» **Exercise objective**
Where the string "Amic" appears in a line of the data, show that line.

» **Dataset entries**
↓
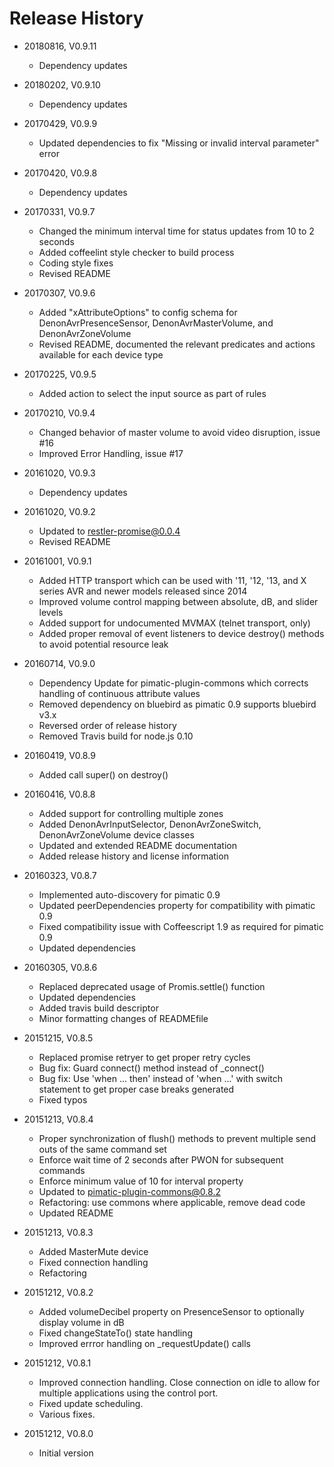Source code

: # Release History

* 20180816, V0.9.11
    * Dependency updates
    
* 20180202, V0.9.10
    * Dependency updates

* 20170429, V0.9.9
    * Updated dependencies to fix "Missing or invalid interval parameter" error

* 20170420, V0.9.8
    * Dependency updates
    
* 20170331, V0.9.7
    * Changed the minimum interval time for status updates from 10 to 2 seconds
    * Added coffeelint style checker to build process
    * Coding style fixes
    * Revised README
    
* 20170307, V0.9.6
    * Added "xAttributeOptions" to config schema for DenonAvrPresenceSensor, DenonAvrMasterVolume, 
      and DenonAvrZoneVolume
    * Revised README, documented the relevant predicates and actions available for each device type 
    
* 20170225, V0.9.5
    * Added action to select the input source as part of rules
    
* 20170210, V0.9.4
    * Changed behavior of master volume to avoid video disruption, issue #16 
    * Improved Error Handling, issue #17
    
* 20161020, V0.9.3
    * Dependency updates
    
* 20161020, V0.9.2
    * Updated to restler-promise@0.0.4
    * Revised README
    
* 20161001, V0.9.1
    * Added HTTP transport which can be used with '11, '12, '13, and X series AVR and newer models released since 2014
    * Improved volume control mapping between absolute, dB, and slider levels
    * Added support for undocumented MVMAX (telnet transport, only)
    * Added proper removal of event listeners to device destroy() methods to avoid potential resource leak
    
* 20160714, V0.9.0
    * Dependency Update for pimatic-plugin-commons which corrects handling of continuous attribute values
    * Removed dependency on bluebird as pimatic 0.9 supports bluebird v3.x
    * Reversed order of release history
    * Removed Travis build for node.js 0.10
    
* 20160419, V0.8.9
    * Added call super() on destroy()
    
* 20160416, V0.8.8
    * Added support for controlling multiple zones
    * Added DenonAvrInputSelector, DenonAvrZoneSwitch, DenonAvrZoneVolume device classes
    * Updated and extended README documentation
    * Added release history and license information

* 20160323, V0.8.7
    * Implemented auto-discovery for pimatic 0.9
    * Updated peerDependencies property for compatibility with pimatic 0.9
    * Fixed compatibility issue with Coffeescript 1.9 as required for pimatic 0.9
    * Updated dependencies

* 20160305, V0.8.6
    * Replaced deprecated usage of Promis.settle() function
    * Updated dependencies
    * Added travis build descriptor
    * Minor formatting changes of READMEfile

* 20151215, V0.8.5
    * Replaced promise retryer to get proper retry cycles
    * Bug fix: Guard connect() method instead of _connect()
    * Bug fix: Use 'when ... then' instead of 'when ...' with switch statement to get proper case breaks generated
    * Fixed typos

* 20151213, V0.8.4
    * Proper synchronization of flush() methods to prevent multiple send outs of the same command set
    * Enforce wait time of 2 seconds after PWON for subsequent commands
    * Enforce minimum value of 10 for interval property
    * Updated to pimatic-plugin-commons@0.8.2
    * Refactoring: use commons where applicable, remove dead code
    * Updated README

* 20151213, V0.8.3
    * Added MasterMute device
    * Fixed connection handling
    * Refactoring

* 20151212, V0.8.2
    * Added volumeDecibel property on PresenceSensor to optionally display volume in dB
    * Fixed changeStateTo() state handling
    * Improved errror handling on _requestUpdate() calls

* 20151212, V0.8.1
    * Improved connection handling. Close connection on idle to allow for multiple applications using the control port.
    * Fixed update scheduling.
    * Various fixes.

* 20151212, V0.8.0
    * Initial version
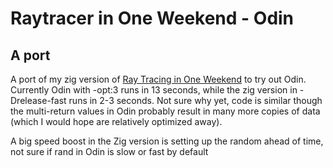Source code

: Raytracer in One Weekend - Odin
===
A port
---

A port of my zig version of [Ray Tracing in One Weekend](https://raytracing.github.io/books/RayTracingInOneWeekend.html) to try out Odin. Currently Odin with -opt:3 runs in 13 seconds, while the zig version in -Drelease-fast runs in 2-3 seconds. Not sure why yet, code is similar though the multi-return values in Odin probably result in many more copies of data (which I would hope are relatively optimized away).

A big speed boost in the Zig version is setting up the random ahead of time, not sure if rand in Odin is slow or fast by default
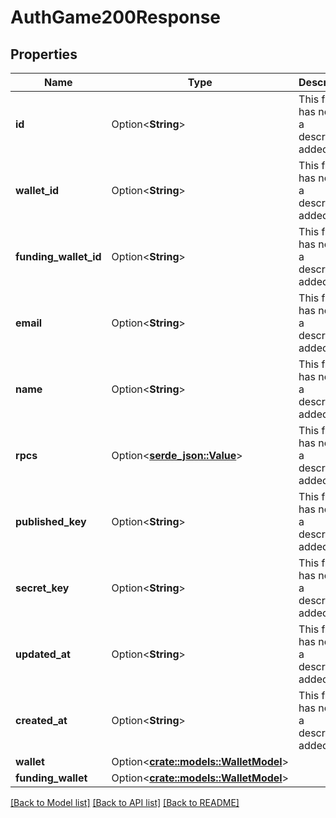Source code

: # AuthGame200Response

## Properties

Name | Type | Description | Notes
------------ | ------------- | ------------- | -------------
**id** | Option<**String**> | This field has not had a description added. | [optional]
**wallet_id** | Option<**String**> | This field has not had a description added. | [optional]
**funding_wallet_id** | Option<**String**> | This field has not had a description added. | [optional]
**email** | Option<**String**> | This field has not had a description added. | [optional]
**name** | Option<**String**> | This field has not had a description added. | [optional]
**rpcs** | Option<[**serde_json::Value**](.md)> | This field has not had a description added. | [optional]
**published_key** | Option<**String**> | This field has not had a description added. | [optional]
**secret_key** | Option<**String**> | This field has not had a description added. | [optional]
**updated_at** | Option<**String**> | This field has not had a description added. | [optional]
**created_at** | Option<**String**> | This field has not had a description added. | [optional]
**wallet** | Option<[**crate::models::WalletModel**](WalletModel.md)> |  | [optional]
**funding_wallet** | Option<[**crate::models::WalletModel**](WalletModel.md)> |  | [optional]

[[Back to Model list]](../README.md#documentation-for-models) [[Back to API list]](../README.md#documentation-for-api-endpoints) [[Back to README]](../README.md)


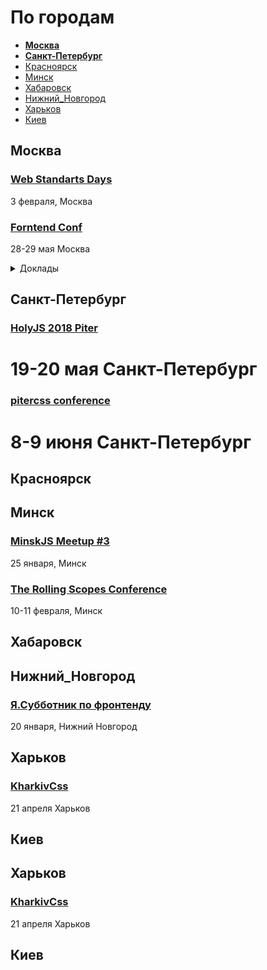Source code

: # По городам

- **[Москва](#Москва)**
- **[Санкт-Петербург](#Санкт-Петербург)**
- [Красноярск](#Красноярск)
- [Минск](#Минск)
- [Хабаровск](#Хабаровск)
- [Нижний_Новгород](#Нижний_Новгород)
- [Харьков](#Харьков)
- [Киев](#Киев)

## Москва

### [Web Standarts Days](https://wsd.events/2018/02/03/)

3 февраля, Москва

### [Forntend Conf](http://frontendconf.ru/2018/)

28-29 мая Москва

<details>
  <summary>Доклады</summary>
  - Автоматизация фронтенда
  - Тестирование фронтенда
  - Быстродействие интерфейса и сети
  - Оффлайн и кэширование
  - Шаблонизаторы и препроцессоры
  - адаптивная вёрстка
</details>

## Санкт-Петербург

### [HolyJS 2018 Piter](https://holyjs-piter.ru/)

19-20 мая Санкт-Петербург
=======

### [pitercss conference](https://pitercss.com/)

8-9 июня Санкт-Петербург
=======

## Красноярск

<!--
 -->
 
## Минск

### [MinskJS Meetup #3](https://www.facebook.com/events/376143919465636/)

25 января, Минск

### [The Rolling Scopes Conference](https://2018.conf.rollingscopes.com/)

10-11 февраля, Минск

<!--
 -->

 ## Хабаровск

<!--
 -->

## Нижний_Новгород

### [Я.Субботник по фронтенду](https://www.it52.info/)

20 января, Нижний Новгород

## Харьков

### [KharkivCss](http://kharkivcss.org/)

21 апреля Харьков

## Киев

<!--
 -->

## Харьков

### [KharkivCss](http://kharkivcss.org/)

21 апреля Харьков

## Киев

<!--
-->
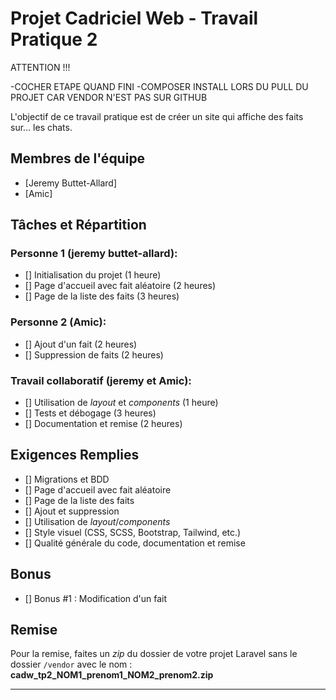 # Projet Cadriciel Web - Travail Pratique 2


ATTENTION !!!

-COCHER ETAPE QUAND FINI 
-COMPOSER INSTALL LORS DU PULL DU PROJET CAR VENDOR N'EST PAS SUR GITHUB

L'objectif de ce travail pratique est de créer un site qui affiche des faits sur… les chats.  

## Membres de l'équipe

- [Jeremy Buttet-Allard]
- [Amic]

## Tâches et Répartition

### Personne 1 (jeremy buttet-allard):

- [] Initialisation du projet (1 heure)
- [] Page d'accueil avec fait aléatoire (2 heures)
- [] Page de la liste des faits (3 heures)

### Personne 2 (Amic):

- [] Ajout d'un fait (2 heures)
- [] Suppression de faits (2 heures)

### Travail collaboratif (jeremy et Amic):

- [] Utilisation de _layout_ et _components_ (1 heure)
- [] Tests et débogage (3 heures)
- [] Documentation et remise (2 heures)

## Exigences Remplies

- [] Migrations et BDD
- [] Page d'accueil avec fait aléatoire
- [] Page de la liste des faits
- [] Ajout et suppression
- [] Utilisation de _layout_/_components_
- [] Style visuel (CSS, SCSS, Bootstrap, Tailwind, etc.)
- [] Qualité générale du code, documentation et remise

## Bonus

- [] Bonus #1 : Modification d'un fait

## Remise

Pour la remise, faites un _zip_ du dossier de votre projet Laravel sans le dossier `/vendor` avec le nom : **cadw_tp2_NOM1_prenom1_NOM2_prenom2.zip**

---



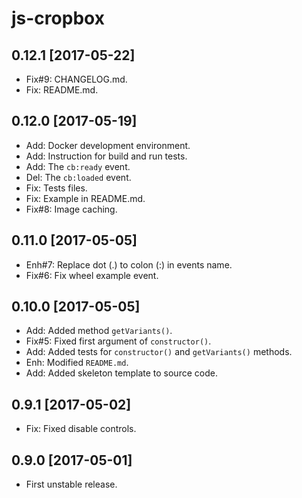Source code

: js-cropbox
==========

0.12.1 [2017-05-22]
-------------------

- Fix#9: CHANGELOG.md.
- Fix: README.md.

0.12.0 [2017-05-19]
-------------------

- Add: Docker development environment.
- Add: Instruction for build and run tests.
- Add: The `cb:ready` event.
- Del: The `cb:loaded` event.
- Fix: Tests files.
- Fix: Example in README.md.
- Fix#8: Image caching.

0.11.0 [2017-05-05]
-------------------

- Enh#7: Replace dot (.) to colon (:) in events name.
- Fix#6: Fix wheel example event.

0.10.0 [2017-05-05]
------------------

- Add: Added method `getVariants()`.
- Fix#5: Fixed first argument of `constructor()`.
- Add: Added tests for `constructor()` and `getVariants()` methods.
- Enh: Modified `README.md`.
- Add: Added skeleton template to source code.

0.9.1 [2017-05-02]
------------------

- Fix: Fixed disable controls.

0.9.0 [2017-05-01]
------------------

- First unstable release.

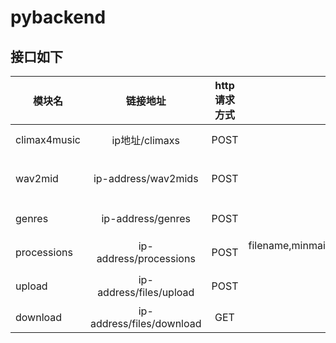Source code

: # pybackend


## 接口如下

模块名|链接地址|http请求方式|参数名|结果
---|:--:|:--:|:--:|---:
climax4music|ip地址/climaxs|POST|file|(st,ed)_(str格式) 
wav2mid|ip-address/wav2mids|POST|file|mid文件download下载链接
genres|ip-address/genres|POST|file|向量or风格名称？
processions|ip-address/processions|POST|filename,minmain,maxmain,control,mild,savepath(可选)|mid文件or路径？
upload|ip-address/files/upload|POST|file|状态码以及结果
download|ip-address/files/download|GET|name|文件

## 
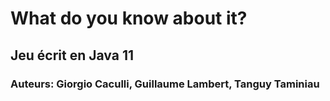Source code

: # What do you know about it?

## Jeu écrit en Java 11

### Auteurs: Giorgio Caculli, Guillaume Lambert, Tanguy Taminiau
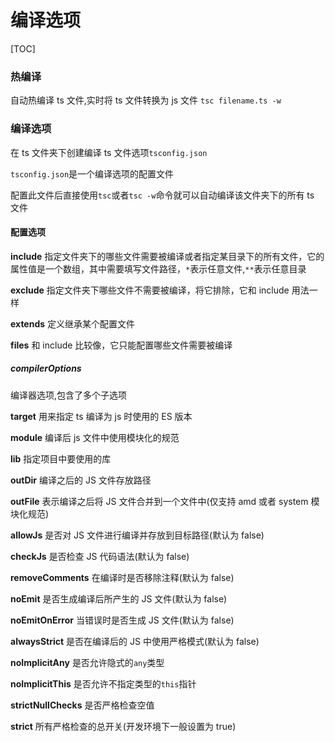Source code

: # 编译选项

[TOC]

### 热编译

自动热编译 ts 文件,实时将 ts 文件转换为 js 文件
`tsc filename.ts -w`

### 编译选项

在 ts 文件夹下创建编译 ts 文件选项`tsconfig.json`

`tsconfig.json`是一个编译选项的配置文件

配置此文件后直接使用`tsc`或者`tsc -w`命令就可以自动编译该文件夹下的所有 ts 文件

#### 配置选项

**include**
指定文件夹下的哪些文件需要被编译或者指定某目录下的所有文件，它的属性值是一个数组，其中需要填写文件路径，`*`表示任意文件,`**`表示任意目录

**exclude**
指定文件夹下哪些文件不需要被编译，将它排除，它和 include 用法一样

**extends**
定义继承某个配置文件

**files**
和 include 比较像，它只能配置哪些文件需要被编译

##### **compilerOptions**

编译器选项,包含了多个子选项

**target**
用来指定 ts 编译为 js 时使用的 ES 版本

**module**
编译后 js 文件中使用模块化的规范

**lib**
指定项目中要使用的库

**outDir**
编译之后的 JS 文件存放路径

**outFile**
表示编译之后将 JS 文件合并到一个文件中(仅支持 amd 或者 system 模块化规范)

**allowJs**
是否对 JS 文件进行编译并存放到目标路径(默认为 false)

**checkJs**
是否检查 JS 代码语法(默认为 false)

**removeComments**
在编译时是否移除注释(默认为 false)

**noEmit**
是否生成编译后所产生的 JS 文件(默认为 false)

**noEmitOnError**
当错误时是否生成 JS 文件(默认为 false)

**alwaysStrict**
是否在编译后的 JS 中使用严格模式(默认为 false)

**noImplicitAny**
是否允许隐式的`any`类型

**noImplicitThis**
是否允许不指定类型的`this`指针

**strictNullChecks**
是否严格检查空值

**strict**
所有严格检查的总开关(开发环境下一般设置为 true)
↑
» **Reply**
- [Amic]
### Personne 2 (Amic):
### Travail collaboratif (jeremy et Amic):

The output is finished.